A buffer zone, then. He sat down with his computer and called up the map, and tried to figure for himself what area they might take for themselves if they pulled Kroger and her team in.
“There are a good many of Jase’s associates we have never heard from,” he said to his security team later. “And Mercheson-paidhi. I believe that the Ramirez matter is spreading through the crew quietly. We haven’t ever heard from Jase’s mother or from Mercheson or her mother or any relatives. One can’t predict among humans, but the man’chi is strong in such associations, and this silence in itself indicates trouble.”
“Restraint, nadi Bren?” Tano asked.
“Kaplan-nadi has many cousins. We met one such in the corridor, whom you wisely did not shoot, Jago-ji. I think these are all potential allies. The captains who attacked Ramirez must surely hesitate to harm all these people. They cannot simply go shooting every crew member who opposes them. Man’chi binds the crew to obey the captains, for one thing because they have no technical knowledge how to manage the systems without the high officers, and have no productive choice but to let the officers settle their disputes and pretend not to see them. The crew dares not look to us for a solution. But Jase said they had a custom of ignoring high command disputes.”
“Man’chi, and practicality?” Algini asked.
“Deep practicality. Common sense around an environment that has no compromises and takes no votes. I believe I’m beginning to understand Kaplan, even his fondness for sweets. I think he’s allowing us to buy him; I think Johnson outright coming and telling us they’re security is another bid for our attention, and our purchase. They don’t know how to approach us, without some excuse. And I think they plan to plead naive stupidity if caught.”

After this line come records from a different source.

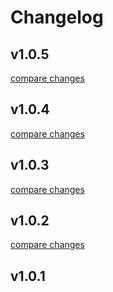 # Changelog


## v1.0.5

[compare changes](https://github.com/threenine/nuxstr-comments/compare/v1.0.4...v1.0.5)

## v1.0.4

[compare changes](https://github.com/threenine/nuxstr-comments/compare/v1.0.3...v1.0.4)

## v1.0.3

[compare changes](https://github.com/threenine/nuxstr-comments/compare/v1.0.2...v1.0.3)

## v1.0.2

[compare changes](https://github.com/threenine/nuxstr-comments/compare/v1.0.1...v1.0.2)

## v1.0.1

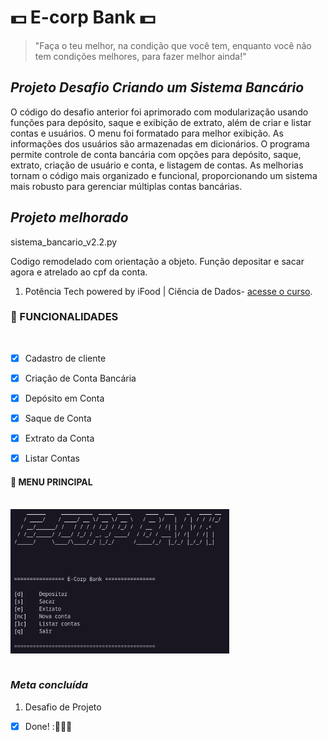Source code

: # 💵 E-corp Bank 💵



>"Faça o teu melhor, na condição que você tem, enquanto você não tem condições melhores, para fazer melhor ainda!"
<!-- Mario Sergio Cortella  --> 

## _*Projeto Desafio Criando um Sistema Bancário*_
O código do desafio anterior foi aprimorado com modularização usando funções para depósito, saque e exibição de extrato, além de criar e listar contas e usuários. O menu foi formatado para melhor exibição. As informações dos usuários são armazenadas em dicionários. O programa permite controle de conta bancária com opções para depósito, saque, extrato, criação de usuário e conta, e listagem de contas. As melhorias tornam o código mais organizado e funcional, proporcionando um sistema mais robusto para gerenciar múltiplas contas bancárias.

## *Projeto melhorado*
sistema_bancario_v2.2.py

Codigo remodelado com orientação a objeto.
Função depositar e sacar agora e atrelado ao cpf da conta.


1. Potência Tech powered by iFood | Ciência de Dados- [acesse o curso](https://web.dio.me/track/potencia-tech-powered-ifood-ciencias-de-dados-com-python).

### 🔧 FUNCIONALIDADES
<br>

- [x] Cadastro de cliente
- [x] Criação de Conta Bancária
- [x] Depósito em Conta
- [x] Saque de Conta
- [x] Extrato da Conta
- [x] Listar Contas


#### 📌 MENU PRINCIPAL
<br>
<img align="center" alt="Menu_principal"  width="350" src="img/image.png"/>
<br><br>


### _*Meta concluída*_ 
1. Desafio de Projeto 
- [X] Done! :🚀👩‍💻

[^1]: Este Projeto tem como objetivo treinar os códigos em Python e ser acrescentado ao Portfólio.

His atevi hearers were both amused and aghast. “Truly, nand’ paidhi?” Nojana asked diffidently.
“I do think it. I think they have to have an excuse. More, I think they have to have an excuse in order to persuade themselves they’re not doing something bad.”
“They wish to be bribed?”
“I think they do. I think I understand. They want, individually, to see us, to assess our behavior, our patience, our tolerance of them… in short, they’ve never seen atevi up close, they’re scared, but they’re letting themselves grow familiar. At any given wrong move, they could turn on us and draw weapons, but right now I think they’re edging toward believing we’re not that scary, that they might deal with us. In a certain way I think they’re trying to figure out whether Ramirez is, after all, right about dealing with us, and one must respect their courage and common sense in trying to make that assessment. I’m not sure they’vethought it all out. But I think there’s a real curiosity about the candy… about the planetary resources… and about us. In a certain sense, food is a very basic, very instinctive gift of goodwill. And they’re taking it. They’re approaching us. They’re supporting Ramirez.”